But then, lost and isolated in a blizzard while skiing, the main character in this novel has, what was for him, a startling realization—and this occurs nearly in the precise middle of the novel, a pivot point for the whole story: the only thing that can stand up to death, the only thing strong enough, is love.
Needless to say, Mann was not a romantic sentimentalist. By “love,” Mann did not mean a “cozy feeling” but rather the arduous work of forging bonds with each other, not from a sense of shared doom, but with the enlivening conviction of our shared humanity.

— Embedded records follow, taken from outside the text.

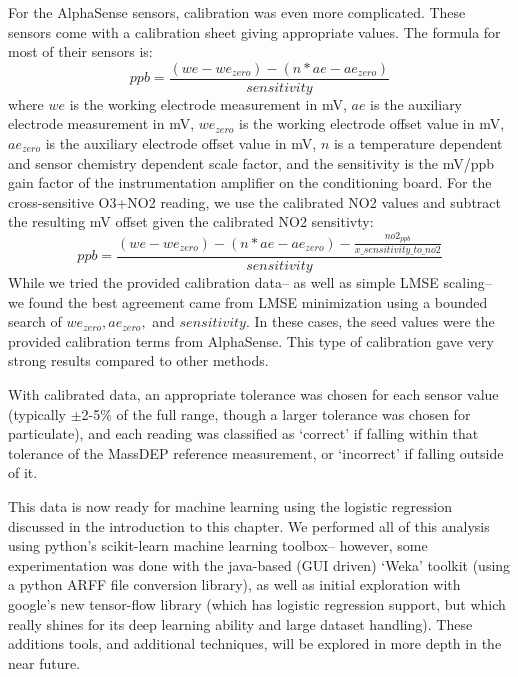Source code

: For the AlphaSense sensors, calibration was even more complicated.  These sensors come with a calibration sheet giving appropriate values.  The formula for most of their sensors is: {\small \[ppb = \frac{(we - we_{zero}) - (n*ae - ae_{zero})}{sensitivity}\]} where $we$ is the working electrode measurement in mV, $ae$ is the auxiliary electrode measurement in mV, $we_{zero}$ is the working electrode offset value in mV, $ae_{zero}$ is the auxiliary electrode offset value in mV, $n$ is a temperature dependent and sensor chemistry dependent scale factor, and the sensitivity is the mV/ppb gain factor of the instrumentation amplifier on the conditioning board.  For the cross-sensitive O3+NO2 reading, we use the calibrated NO2 values and subtract the resulting mV offset given the calibrated NO2 sensitivty: {\small \[ppb = \frac{(we - we_{zero}) - (n*ae - ae_{zero}) - \frac{no2_{ppb}}{x\_sensitivity\_to\_no2}}{sensitivity}\]} While we tried the provided calibration data-- as well as simple LMSE scaling-- we found the best agreement came from LMSE minimization using a bounded search of $we_{zero},  ae_{zero},$ and $sensitivity$.  In these cases, the seed values were the provided calibration terms from AlphaSense.  This type of calibration gave very strong results compared to other methods.

With calibrated data, an appropriate tolerance was chosen for each sensor value (typically $\pm$2-5\% of the full range, though a larger tolerance was chosen for particulate), and each reading was classified as `correct' if falling within that tolerance of the MassDEP reference measurement, or `incorrect' if falling outside of it. 

This data is now ready for machine learning using the logistic regression discussed in the introduction to this chapter.  We performed all of this analysis using python's scikit-learn machine learning toolbox-- however, some experimentation was done with the java-based (GUI driven) `Weka' toolkit (using a python ARFF file conversion library), as well as initial exploration with google's new tensor-flow library (which has logistic regression support, but which really shines for its deep learning ability and large dataset handling).  These additions tools, and additional techniques, will be explored in more depth in the near future.

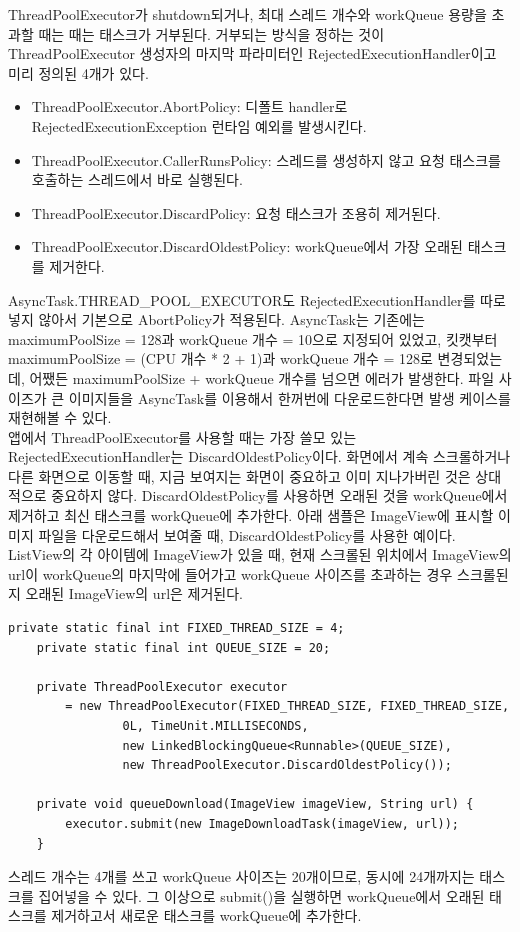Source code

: ThreadPoolExecutor가 shutdown되거나, 최대 스레드 개수와 workQueue 용량을 초과할 때는 때는 태스크가 거부된다. 거부되는 방식을 정하는 것이 ThreadPoolExecutor 생성자의 마지막 파라미터인 RejectedExecutionHandler이고 미리 정의된 4개가 있다.
\begin{itemize}
\item ThreadPoolExecutor.AbortPolicy: 디폴트 handler로 RejectedExecutionException 런타임 예외를 발생시킨다.
\item ThreadPoolExecutor.CallerRunsPolicy: 스레드를 생성하지 않고 요청 태스크를 호출하는 스레드에서 바로 실행된다. 
\item ThreadPoolExecutor.DiscardPolicy: 요청 태스크가 조용히 제거된다.
\item ThreadPoolExecutor.DiscardOldestPolicy: workQueue에서 가장 오래된 태스크를 제거한다.
\end{itemize}

AsyncTask.THREAD\_POOL\_EXECUTOR도 RejectedExecutionHandler를 따로 넣지 않아서 기본으로 AbortPolicy가 적용된다. AsyncTask는 기존에는 maximumPoolSize = 128과 workQueue 개수 = 10으로 지정되어 있었고, 킷캣부터 maximumPoolSize = (CPU 개수 * 2 + 1)과 workQueue 개수 = 128로 변경되었는데, 어쨌든 maximumPoolSize + workQueue 개수를 넘으면 에러가 발생한다. 파일 사이즈가 큰 이미지들을 AsyncTask를 이용해서 한꺼번에 다운로드한다면 발생 케이스를 재현해볼 수 있다.\\

앱에서 ThreadPoolExecutor를 사용할 때는 가장 쓸모 있는 RejectedExecutionHandler는 DiscardOldestPolicy이다. 
화면에서 계속 스크롤하거나 다른 화면으로 이동할 때, 지금 보여지는 화면이 중요하고 이미 지나가버린 것은 상대적으로 중요하지 않다. 
DiscardOldestPolicy를 사용하면 오래된 것을 workQueue에서 제거하고 최신 태스크를 workQueue에 추가한다. 
아래 샘플은 ImageView에 표시할 이미지 파일을 다운로드해서 보여줄 때, DiscardOldestPolicy를 사용한 예이다.
ListView의 각 아이템에 ImageView가 있을 때, 현재 스크롤된 위치에서 ImageView의 url이 workQueue의 마지막에 들어가고 workQueue 사이즈를 초과하는 경우 스크롤된 지 오래된 ImageView의 url은 제거된다.
\begin{lstlisting}[frame=single] 
	private static final int FIXED_THREAD_SIZE = 4;
	private static final int QUEUE_SIZE = 20;
	
	private ThreadPoolExecutor executor
		= new ThreadPoolExecutor(FIXED_THREAD_SIZE, FIXED_THREAD_SIZE, 
				0L, TimeUnit.MILLISECONDS, 
				new LinkedBlockingQueue<Runnable>(QUEUE_SIZE), 
				new ThreadPoolExecutor.DiscardOldestPolicy());
	
	private void queueDownload(ImageView imageView, String url) {
		executor.submit(new ImageDownloadTask(imageView, url));
	}
\end{lstlisting}
스레드 개수는 4개를 쓰고 workQueue 사이즈는 20개이므로, 동시에 24개까지는 태스크를 집어넣을 수 있다. 그 이상으로 submit()을 실행하면 workQueue에서 오래된 태스크를 제거하고서 새로운 태스크를 workQueue에 추가한다.\\
	
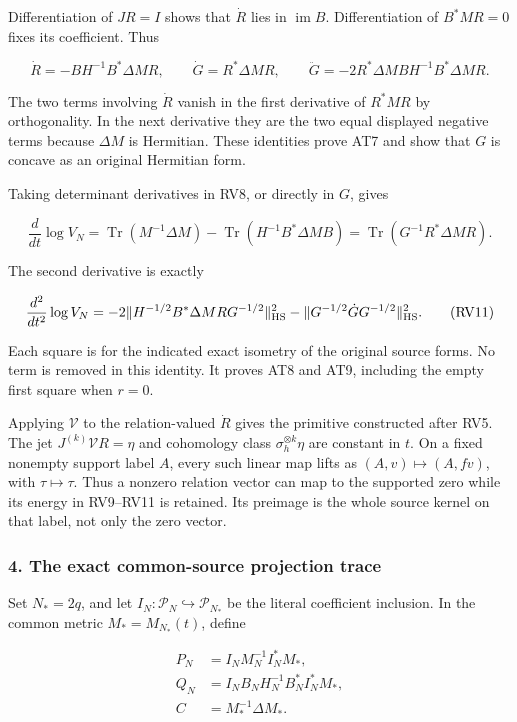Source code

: Differentiation of \(JR=I\) shows that \(\dot R\) lies in \(\operatorname{im}B\). Differentiation of \(B^*MR=0\) fixes its coefficient. Thus

\[
\dot R=-BH^{-1}B^*\Delta M R,\qquad
\dot G=R^*\Delta M R,\qquad
\ddot G=-2R^*\Delta M BH^{-1}B^*\Delta M R.
\tag{RV9}
\]

The two terms involving \(\dot R\) vanish in the first derivative of \(R^*MR\) by orthogonality. In the next derivative they are the two equal displayed negative terms because \(\Delta M\) is Hermitian. These identities prove AT7 and show that \(G\) is concave as an original Hermitian form.

Taking determinant derivatives in RV8, or directly in \(G\), gives

\[
\frac d{dt}\log V_N
=\operatorname{Tr}(M^{-1}\Delta M)
-\operatorname{Tr}(H^{-1}B^*\Delta MB)
=\operatorname{Tr}(G^{-1}R^*\Delta MR).
\tag{RV10}
\]

The second derivative is exactly

\[
\frac {d^2}{dt^2}\log V_N
=-2\|H^{-1/2}B^*\Delta MR G^{-1/2}\|_{\rm HS}^2
-\|G^{-1/2}\dot G G^{-1/2}\|_{\rm HS}^2.
\tag{RV11}
\]

Each square is for the indicated exact isometry of the original source forms. No term is removed in this identity. It proves AT8 and AT9, including the empty first square when \(r=0\).

Applying \(\mathcal V\) to the relation-valued \(\dot R\) gives the primitive constructed after RV5. The jet \(J^{(k)}\mathcal V R=\eta\) and cohomology class \(\sigma_h^{\otimes k}\eta\) are constant in \(t\). On a fixed nonempty support label \(A\), every such linear map lifts as \((A,v)\mapsto(A,fv)\), with \(\tau\mapsto\tau\). Thus a nonzero relation vector can map to the supported zero while its energy in RV9--RV11 is retained. Its preimage is the whole source kernel on that label, not only the zero vector.

\subsubsection{4. The exact common-source projection trace}\label{endpoint-determinant_review--the-exact-common-source-projection-trace}

Set \(N_*=2q\), and let \(I_N:\mathcal P_N\hookrightarrow\mathcal P_{N_*}\) be the literal coefficient inclusion. In the common metric \(M_*=M_{N_*}(t)\), define

\[
\begin{aligned}
P_N&=I_NM_N^{-1}I_N^*M_*,\\
Q_N&=I_NB_NH_N^{-1}B_N^*I_N^*M_*,\\
C&=M_*^{-1}\Delta M_*.
\end{aligned}
\tag{RV12}
\]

This turn in the novel represents a dramatic shift for Mann himself. He was a German loyalist and a supporter of the Kaiser in the First World War. But his entire philosophy changed after that war (as it did for many). He was dismayed to see the rise of the Nazis in Germany, and he was stunned to see how quickly and how deeply that party was able to divide Germans against themselves, and to turn dear neighbors into monstrous enemies.
Witnessing this horrific turn of events in his homeland, Mann insisted that the only kind of love that can stand up against death is the love of an artist.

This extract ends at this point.